:: Records to use ::
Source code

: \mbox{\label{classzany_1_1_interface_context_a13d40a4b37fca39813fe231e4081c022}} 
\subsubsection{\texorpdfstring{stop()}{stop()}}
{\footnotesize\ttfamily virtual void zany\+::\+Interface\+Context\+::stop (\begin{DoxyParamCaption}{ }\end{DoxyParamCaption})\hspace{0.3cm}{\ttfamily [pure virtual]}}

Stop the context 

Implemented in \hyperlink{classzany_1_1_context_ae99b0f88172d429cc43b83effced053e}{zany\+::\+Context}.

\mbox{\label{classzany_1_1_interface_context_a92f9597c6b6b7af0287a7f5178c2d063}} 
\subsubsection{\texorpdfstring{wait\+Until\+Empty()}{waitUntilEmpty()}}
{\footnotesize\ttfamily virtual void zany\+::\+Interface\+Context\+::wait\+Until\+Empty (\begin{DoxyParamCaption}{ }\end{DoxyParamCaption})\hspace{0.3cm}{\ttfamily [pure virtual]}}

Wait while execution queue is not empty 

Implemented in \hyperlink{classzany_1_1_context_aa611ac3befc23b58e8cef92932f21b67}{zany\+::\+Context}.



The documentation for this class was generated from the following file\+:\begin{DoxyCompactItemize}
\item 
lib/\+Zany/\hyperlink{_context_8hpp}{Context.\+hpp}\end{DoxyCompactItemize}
:::
** Your objective **
Exact repetition of every entry in the data is required.

** Your response **
Source code

: \mbox{\label{classzany_1_1_interface_context_a13d40a4b37fca39813fe231e4081c022}} 
\subsubsection{\texorpdfstring{stop()}{stop()}}
{\footnotesize\ttfamily virtual void zany\+::\+Interface\+Context\+::stop (\begin{DoxyParamCaption}{ }\end{DoxyParamCaption})\hspace{0.3cm}{\ttfamily [pure virtual]}}

Stop the context 

Implemented in \hyperlink{classzany_1_1_context_ae99b0f88172d429cc43b83effced053e}{zany\+::\+Context}.

\mbox{\label{classzany_1_1_interface_context_a92f9597c6b6b7af0287a7f5178c2d063}} 
\subsubsection{\texorpdfstring{wait\+Until\+Empty()}{waitUntilEmpty()}}
{\footnotesize\ttfamily virtual void zany\+::\+Interface\+Context\+::wait\+Until\+Empty (\begin{DoxyParamCaption}{ }\end{DoxyParamCaption})\hspace{0.3cm}{\ttfamily [pure virtual]}}

Wait while execution queue is not empty 

Implemented in \hyperlink{classzany_1_1_context_aa611ac3befc23b58e8cef92932f21b67}{zany\+::\+Context}.



The documentation for this class was generated from the following file\+:\begin{DoxyCompactItemize}
\item 
lib/\+Zany/\hyperlink{_context_8hpp}{Context.\+hpp}\end{DoxyCompactItemize}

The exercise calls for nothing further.